Resources for Small Business Owners | Consumer Financial Protection Bureau (2024)

The CFPB and other government agencies help ensure equal credit opportunities by enforcing the Equal Credit Opportunity Act (ECOA) which applies to both business and consumer credit. ECOA makes it illegal for a lender to discriminate based on a business owner’s race, sex, religion and other characteristics in any aspect of new and existing business loans.

Learn more about credit discrimination and your rights.

Help for minority-, veteran-, and woman-owned small businesses

The Minority Business Development Agency  (MBDA), SBA’s Office of Women’s Business Ownership  and Veterans Business Outreach Center  (VBOC) provide educational and financial resources to small business owners in these populations.

Support for starting a business

For help preparing your personal finances for entrepreneurship, check out our free resources on planning for life events and large purchases , organizing your finances  and understanding credit reports and scores.

Other great resources include the Small Business Administration (SBA) and U.S. Department of Commerce’s websites, and the Federal Deposit Insurance Corporation’s (FDIC) Money Smart for Small Business guide . For general advice and training, check out the Small Business Development Center's website .

Banks and credit unions are important sources of capital. You can find a list of banks through the Federal Deposit Insurance Corporation  (FDIC) (including minority-owned depository institutions ), Office of the Comptroller of the Currency , and Federal Reserve ’s websites. To learn more about credit unions visit  or use this tool to search for ones in your area . Find a list of certified community development financial institutions, specialized in lending to underserved people and communities .

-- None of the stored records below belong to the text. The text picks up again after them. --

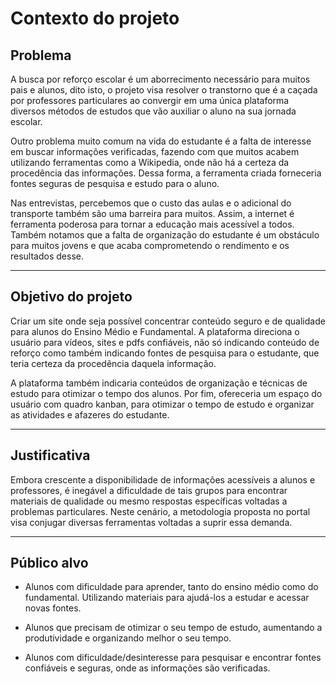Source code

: # Contexto do projeto 

## Problema

A busca por reforço escolar é um aborrecimento necessário para muitos pais e alunos, dito isto, o projeto visa resolver o transtorno que  é a caçada por professores particulares ao convergir em uma única plataforma diversos métodos de estudos que vão auxiliar o aluno na sua jornada escolar.

Outro problema muito comum na vida do estudante é a falta de interesse em buscar informações verificadas, fazendo com que muitos acabem utilizando ferramentas como a Wikipedia, onde não há a certeza da procedência das informações. Dessa forma, a ferramenta criada forneceria fontes seguras de pesquisa e estudo para o aluno. 

Nas entrevistas, percebemos que o custo das aulas e o adicional do transporte também são uma barreira para muitos. Assim, a internet é ferramenta poderosa para tornar a educação mais acessível a todos. Também notamos que a falta de organização do estudante é um obstáculo para muitos jovens e que acaba comprometendo o rendimento e os resultados desse. 

---

## Objetivo do projeto 

Criar um site onde seja possível concentrar conteúdo seguro e de qualidade para alunos do Ensino Médio e Fundamental. A plataforma direciona o usuário para vídeos, sites e pdfs confiáveis, não só indicando conteúdo de reforço como também indicando fontes de pesquisa para o estudante, que teria certeza da procedência daquela informação. 

A plataforma também indicaria conteúdos de organização e técnicas de estudo para otimizar o tempo dos alunos. Por fim, ofereceria um espaço do usuário com quadro kanban, para otimizar o tempo de estudo e organizar as atividades e afazeres do estudante. 

---

## Justificativa

Embora crescente a disponibilidade de informações acessíveis a alunos e professores, é inegável a dificuldade de tais grupos para encontrar materiais de qualidade ou mesmo respostas específicas voltadas a problemas particulares. Neste cenário, a metodologia proposta no portal visa conjugar diversas ferramentas voltadas a suprir essa demanda.

---

## Público alvo

- Alunos com dificuldade para aprender, tanto do ensino médio como do fundamental. Utilizando materiais para ajudá-los a estudar e acessar novas fontes. 

- Alunos que precisam de otimizar o seu tempo de estudo, aumentando a produtividade e organizando melhor o seu tempo. 

- Alunos com dificuldade/desinteresse para pesquisar e encontrar fontes confiáveis e seguras, onde as informações são verificadas. 
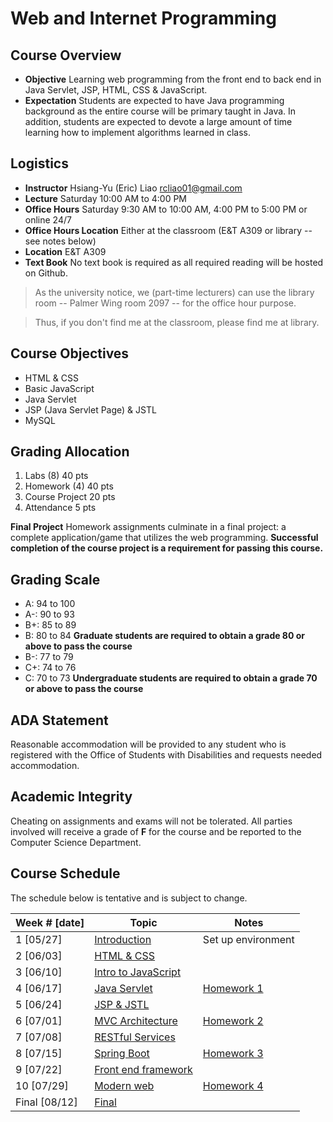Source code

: # Web and Internet Programming

## Course Overview

- **Objective** Learning web programming from the front end to back end in Java Servlet, JSP, HTML, CSS & JavaScript.
- **Expectation** Students are expected to have Java programming background as the entire course will be primary taught in Java. In addition, students are expected to devote a large amount of time learning how to implement algorithms learned in class.

## Logistics

- **Instructor** Hsiang-Yu (Eric) Liao [rcliao01@gmail.com](mailto:rcliao01@gmail.com)
- **Lecture** Saturday 10:00 AM to 4:00 PM
- **Office Hours** Saturday 9:30 AM to 10:00 AM, 4:00 PM to 5:00 PM or online 24/7
- **Office Hours Location** Either at the classroom (E&T A309 or library -- see notes below)
- **Location** E&T A309
- **Text Book** No text book is required as all required reading will be hosted on Github.

> As the university notice, we (part-time lecturers) can use the library room --
Palmer Wing room 2097 -- for the office hour purpose.

> Thus, if you don't find me at the classroom, please find me at library.

## Course Objectives

* HTML & CSS
* Basic JavaScript
* Java Servlet
* JSP (Java Servlet Page) & JSTL
* MySQL

## Grading Allocation

1. Labs (8) 40 pts
2. Homework (4) 40 pts
3. Course Project 20 pts
4. Attendance 5 pts

**Final Project** Homework assignments culminate in a final project: a complete application/game that utilizes the web programming. **Successful completion of the course project is a requirement for passing this course.**

## Grading Scale

* A: 94 to 100
* A-: 90 to 93
* B+: 85 to 89
* B: 80 to 84
**Graduate students are required to obtain a grade 80 or above to pass the course**
* B-: 77 to 79
* C+: 74 to 76
* C: 70 to 73
**Undergraduate students are required to obtain a grade 70 or above to pass the course**

## ADA Statement

Reasonable accommodation will be provided to any student who is registered with the Office of Students with Disabilities and requests needed accommodation.

## Academic Integrity

Cheating on assignments and exams will not be tolerated. All parties involved will receive a grade of **F** for the course and be reported to the Computer Science Department.

## Course Schedule

The schedule below is tentative and is subject to change.

| Week # [date]      | Topic     | Notes |
| ------------------ | --- | --- |
| 1  [05/27]         | [Introduction][1] | Set up environment |
| 2  [06/03]         | [HTML & CSS][2] |  |
| 3  [06/10]         | [Intro to JavaScript][3] |  |
| 4  [06/17]         | [Java Servlet][4] | [Homework 1][12] |
| 5  [06/24]         | [JSP & JSTL][5] |  |
| 6  [07/01]         | [MVC Architecture][6] | [Homework 2][13] |
| 7  [07/08]         | [RESTful Services][7] |  |
| 8  [07/15]         | [Spring Boot][8] | [Homework 3][14] |
| 9  [07/22]         | [Front end framework][9] |  |
| 10 [07/29]         | [Modern web][10] | [Homework 4][15] |
| Final [08/12]      | [Final][11] |  |

[1]: notes/introduction.md
[2]: notes/html_css.md
[3]: notes/javascript.md
[4]: notes/java-servlet.md
[5]: notes/jsp_jstl.md
[6]: notes/mvc.md
[7]: notes/restul_service.md
[8]: notes/spring_boot.md
[9]: notes/front_end_framework.md
[10]: notes/modern_web.md
[11]: notes/final.md
[12]: notes/homeworks/homework1.md
[13]: notes/homeworks/homework2.md
[14]: notes/homeworks/homework3.md
[15]: notes/homeworks/homework4.md

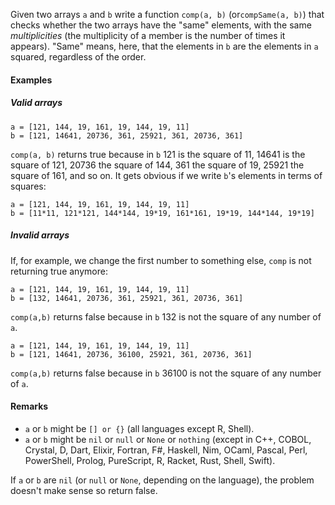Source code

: <p>Given two arrays <code>a</code> and <code>b</code> write a function <code>comp(a, b)</code> (or<code>compSame(a, b)</code>) that checks whether the two arrays have the "same" elements, with the same <em>multiplicities</em> (the multiplicity of a member is the number of times it appears). "Same" means, here, that the elements in <code>b</code> are the elements in <code>a</code> squared, regardless of the order.</p>
<h4 id="examples">Examples</h4>
<h5 id="valid-arrays">Valid arrays</h5>
<pre><code>a = [121, 144, 19, 161, 19, 144, 19, 11]  
b = [121, 14641, 20736, 361, 25921, 361, 20736, 361]
</code></pre>
<p><code>comp(a, b)</code> returns true because in <code>b</code> 121 is the square of 11, 14641 is the square of 121, 20736 the square of 144, 361 the square of 19, 25921 the square of 161, and so on. It gets obvious if we write <code>b</code>'s elements in terms of squares:</p>
<pre><code>a = [121, 144, 19, 161, 19, 144, 19, 11] 
b = [11*11, 121*121, 144*144, 19*19, 161*161, 19*19, 144*144, 19*19]
</code></pre>
<h5 id="invalid-arrays">Invalid arrays</h5>
<p>If, for example, we change the first number to something else, <code>comp</code> is not returning true anymore:</p>
<pre><code>a = [121, 144, 19, 161, 19, 144, 19, 11]  
b = [132, 14641, 20736, 361, 25921, 361, 20736, 361]
</code></pre>
<p><code>comp(a,b)</code> returns false because in <code>b</code> 132 is not the square of any number of <code>a</code>.</p>
<pre><code>a = [121, 144, 19, 161, 19, 144, 19, 11]  
b = [121, 14641, 20736, 36100, 25921, 361, 20736, 361]
</code></pre>
<p><code>comp(a,b)</code> returns false because in <code>b</code> 36100 is not the square of any number of <code>a</code>.</p>
<h4 id="remarks">Remarks</h4>
<ul>
<li><code>a</code> or <code>b</code> might be <code>[] or {}</code> (all languages except R, Shell).</li>
<li><code>a</code> or <code>b</code> might be <code>nil</code> or <code>null</code> or <code>None</code> or <code>nothing</code> (except in C++, COBOL, Crystal, D, Dart, Elixir, Fortran, F#, Haskell, Nim, OCaml, Pascal, Perl, PowerShell, Prolog, PureScript, R, Racket, Rust, Shell, Swift).</li>
</ul>
<p>If <code>a</code> or <code>b</code> are <code>nil</code> (or <code>null</code> or <code>None</code>, depending on the language), the problem doesn't make sense so return false.</p>
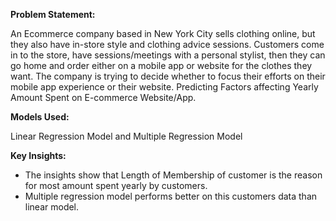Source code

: **Problem Statement:** 

An Ecommerce company based in New York City sells clothing online, but they also have in-store style and clothing advice sessions. Customers come in to the store, have sessions/meetings with a personal stylist, then they can go home and order either on a mobile app or website for the clothes they want. The company is trying to decide whether to focus their efforts on their mobile app experience or their website. Predicting Factors affecting Yearly Amount Spent on E-commerce Website/App.

**Models Used:**

Linear Regression Model
and Multiple Regression Model

**Key Insights:**

- The insights show  that Length of Membership of customer is the reason for most amount spent yearly by customers.
- Multiple regression model performs better on this customers data than linear model.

You can also take advantage of the following information, resources, and organizations that can help you plan and start your small business:

  • Census Data . Find census information on the demographics of your community including population, housing, and the economy.
  • IRS Small Business and Self-Employed Tax Center Portal . Find answers to small business tax questions, plus access to forms and publications, a video library, an event calendar and other online tools and products.
  • Small Business Administration (SBA). Get help starting your business. The SBA maintains district offices in all 50 states to provide resources, training, and specialists to help start and grow businesses. Information is also provided on contracting opportunities with the Federal Government.
  • Federal Deposit Insurance Corporation: Money Smart for Small Business . The FDIC’s Money Smart for Small Business portal offers a variety of training modules and other resources for those interested in starting and managing a small business on diverse topics from financial and risk management to tax planning, information on banking services, insurance options, and organizational structures.
  • Small Business Development Centers (SBDCs). Get advice and training for your small business. There are nearly 1,000 local SBDCs available to provide no-cost business assistance and free and at-cost training to new and existing businesses.
  • Social Security Online . Find information about a variety of social security resources for small businesses and their employees.
  • U.S. Department of Commerce Department . Comprised of 12 different agencies, the Commerce Department promotes job creation and economic growth and works to strengthen America’s position in the global marketplace including the Minority Business Development Agency.
  • U.S. Department of Labor Bureau of Labor Statistics . Find information on U.S. working conditions, labor market activity, and price changes in the economy.
  • U.S. Department of Labor Employee Benefit Security Administration – Provides small business owners with information they will need to provide employee benefits, such as a 401(k) plan or health insurance, to their employees.
  • U.S. Export Assistance Center (USEACs). Find information about export assistance programs and services. Each U.S. Export Assistance Center is staffed by professionals from the SBA, the U.S. Department of Commerce, the U.S. Export-Import Bank, and other public and private organizations that have expert specialists available to work with businesses to realize export opportunities.
  • U.S. Patent and Trademark Office . Find information on how to apply for U.S. patents and register trademarks.
  • SCORE Association . Get a mentor for your small business. SCORE, the nation’s largest network of volunteer, expert business mentors, is dedicated to helping small businesses get off the ground, grow and achieve their goals. SCORE offers free business training on many subjects.
  • SBA resources for LGBTQ+ owned businesses : The SBA has compiled resources and information to support the LGBTQ+ business community.
  • The Library of Congress resource guide for individuals reentering society : Many justice-involved individuals find that it may be advantageous to start their own businesses. This compilation of guides links to credible resources on the topic of starting a business.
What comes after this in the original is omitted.